The Atlantic has an article about a pressing pandemic problem with orphaned children.
Losing a parent may be one of the most destabilizing events of the human experience. Orphans are at increased risk of substance abuse, dropping out of school, and poverty. They are almost twice as likely as non-orphans to die by suicide, and they remain more susceptible to almost every major cause of death for the rest of their life.
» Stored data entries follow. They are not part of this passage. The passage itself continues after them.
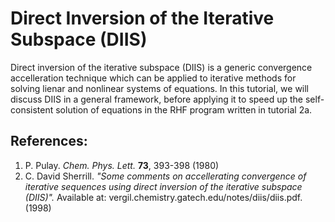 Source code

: Direct Inversion of the Iterative Subspace (DIIS)
================================================

Direct inversion of the iterative subspace (DIIS) is a generic convergence accelleration technique which can be applied to iterative methods for solving lienar and nonlinear systems of equations.  In this tutorial, we will discuss DIIS in a general framework, before applying it to speed up the self-consistent solution of equations in the RHF program written in tutorial 2a.

## References:

1. P. Pulay. *Chem. Phys. Lett.* **73**, 393-398 (1980)
2. C. David Sherrill. *"Some comments on accellerating convergence of iterative sequences using direct inversion of the iterative subspace (DIIS)".* Available at: vergil.chemistry.gatech.edu/notes/diis/diis.pdf. (1998)
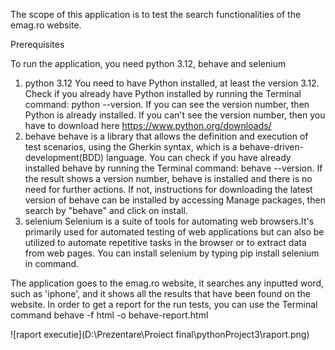 The scope of this application is to test the search functionalities of the emag.ro website.

Prerequisites

To run the application, you need python 3.12, behave and selenium

1. python 3.12 
You need to have Python installed, at least the version 3.12. Check if you already have Python installed by running the Terminal command: python --version. If you can see the version number, then Python is already installed. If you can't see the version number, then you have to download here https://www.python.org/downloads/
2. behave
behave is a library that allows the definition and execution of test scenarios, using the Gherkin syntax, which is a behave-driven-development(BDD) language. You can check if you have already installed behave by running the Terminal command: behave --version. If the result shows a version number, behave is installed and there is no need for further actions. If not, instructions for downloading the latest version of behave can be installed by accessing Manage packages, then search by "behave" and click on install.
3. selenium
Selenium is a suite of tools for automating web browsers.It's primarily used for automated testing of web applications but can also be utilized to automate repetitive tasks in the browser or to extract data from web pages. You can install selenium by typing pip install selenium in command.

The application goes to the emag.ro website, it searches any inputted word, such as 'iphone', and it shows all the results that have been found on the website.
In order to get a report for the run tests, you can use the Terminal command behave -f html -o behave-report.html

![raport executie](D:\Prezentare\Proiect final\pythonProject3\raport.png)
Because of the pandemic, some 200,000 American children now face these stark odds. Even after two years that have inured the country to the carnage of the coronavirus, the scope of the loss is so staggering that it can be hard to comprehend: Caregiver loss during the pandemic is now responsible for one out of every 12 orphans under the age of 18, and in every public school in the United States, on average two children have lost a caregiver to the pandemic. COVID-19 case counts rise and fall, but “orphanhood doesn’t come and go. It is a steadily rising slope, and the summit is still out of sight,” Susan Hillis, the co-chair of the Global Reference Group on Children Affected by COVID-19, told me. “It’s not like you’re an orphan today and then you’re recovered in two weeks.”
California State Senator Nancy Skinner introduced a bill to set up trust funds of $4,000 to $8,000 for each of the state’s more than 20,000 pandemic orphans.